The court verdict ruled that Vikas medical devices supplier based in Kolkata, India and KLS Martin Group, Germany had officially invited the health officials through invitation letters that were sent to the ministry on May 14, 2009. The letters had asked health officials to inspect the equipment if they were interested, and that suppliers would bear all expenses for travel, logistics and food and leisure.
Based on the letter, the health ministry’s human resource committee had gone ahead and completed all administrative procedures for the tours, which was finally endorsed by the health minister, the verdict stated.
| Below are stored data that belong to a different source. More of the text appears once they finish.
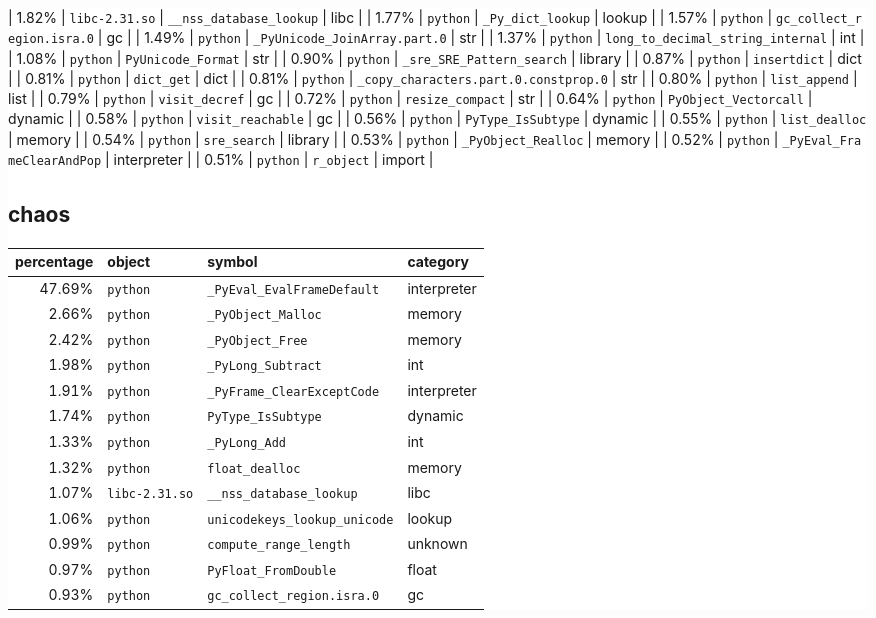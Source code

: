 | 1.82% | `libc-2.31.so` | `__nss_database_lookup` | libc |
| 1.77% | `python` | `_Py_dict_lookup` | lookup |
| 1.57% | `python` | `gc_collect_region.isra.0` | gc |
| 1.49% | `python` | `_PyUnicode_JoinArray.part.0` | str |
| 1.37% | `python` | `long_to_decimal_string_internal` | int |
| 1.08% | `python` | `PyUnicode_Format` | str |
| 0.90% | `python` | `_sre_SRE_Pattern_search` | library |
| 0.87% | `python` | `insertdict` | dict |
| 0.81% | `python` | `dict_get` | dict |
| 0.81% | `python` | `_copy_characters.part.0.constprop.0` | str |
| 0.80% | `python` | `list_append` | list |
| 0.79% | `python` | `visit_decref` | gc |
| 0.72% | `python` | `resize_compact` | str |
| 0.64% | `python` | `PyObject_Vectorcall` | dynamic |
| 0.58% | `python` | `visit_reachable` | gc |
| 0.56% | `python` | `PyType_IsSubtype` | dynamic |
| 0.55% | `python` | `list_dealloc` | memory |
| 0.54% | `python` | `sre_search` | library |
| 0.53% | `python` | `_PyObject_Realloc` | memory |
| 0.52% | `python` | `_PyEval_FrameClearAndPop` | interpreter |
| 0.51% | `python` | `r_object` | import |

## chaos

| percentage | object | symbol | category |
| ---: | :--- | :--- | :--- |
| 47.69% | `python` | `_PyEval_EvalFrameDefault` | interpreter |
| 2.66% | `python` | `_PyObject_Malloc` | memory |
| 2.42% | `python` | `_PyObject_Free` | memory |
| 1.98% | `python` | `_PyLong_Subtract` | int |
| 1.91% | `python` | `_PyFrame_ClearExceptCode` | interpreter |
| 1.74% | `python` | `PyType_IsSubtype` | dynamic |
| 1.33% | `python` | `_PyLong_Add` | int |
| 1.32% | `python` | `float_dealloc` | memory |
| 1.07% | `libc-2.31.so` | `__nss_database_lookup` | libc |
| 1.06% | `python` | `unicodekeys_lookup_unicode` | lookup |
| 0.99% | `python` | `compute_range_length` | unknown |
| 0.97% | `python` | `PyFloat_FromDouble` | float |
| 0.93% | `python` | `gc_collect_region.isra.0` | gc |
While it was proven that the health officials had gone on the trip, were paid 1,500 Euros each in Germany, and USD 1,500 dollars each in China, as well as paid for their logistics and food, the verdict ruled that the tours were not taken by them on their own will, or for their personal benefit, but by following all administrative procedures and endorsed by the health minister.
The verdict also ruled that, when it comes to tender allotment, it was Norgay Medical, which won the bid and that all expenses incurred during the tours had no financial implication on the government.
It also stated that the decisions were taken, based on the tender committee members, and not on the decisions of one or two members.
The verdict also ruled that Dev Vasa, who was charged for bribing six health officials but, since he is not in Bhutan, he cannot be prosecuted, the verdict stated.
In May, the court had asked attorney general officials to seek means to bring Dev Vasa to the country for prosecution. He was also on the tour to Germany and China with the health officials.
The office of the attorney general had charged seven officials including the partner of Vikas Medical, who sponsored the trip to China and Germany in 2009.
However, Thimphu district court had accepted the attorney general officials’ submission in May to withdraw criminal charges, in the interest of justice, on two health officials, neurosurgeon Dr Tashi Tenzin and medical supply depot’s procurement officer in Phuentsholing, Chakchu Tshering.
Charges against them were dropped, since they weren’t members of the tender selection committee, didn’t have any influence over the tender, and were nominated by their respective departments, and their trips approved by health ministry’s human resource committee. The neurosurgeon had travelled to Germany, and the procurement officer to China.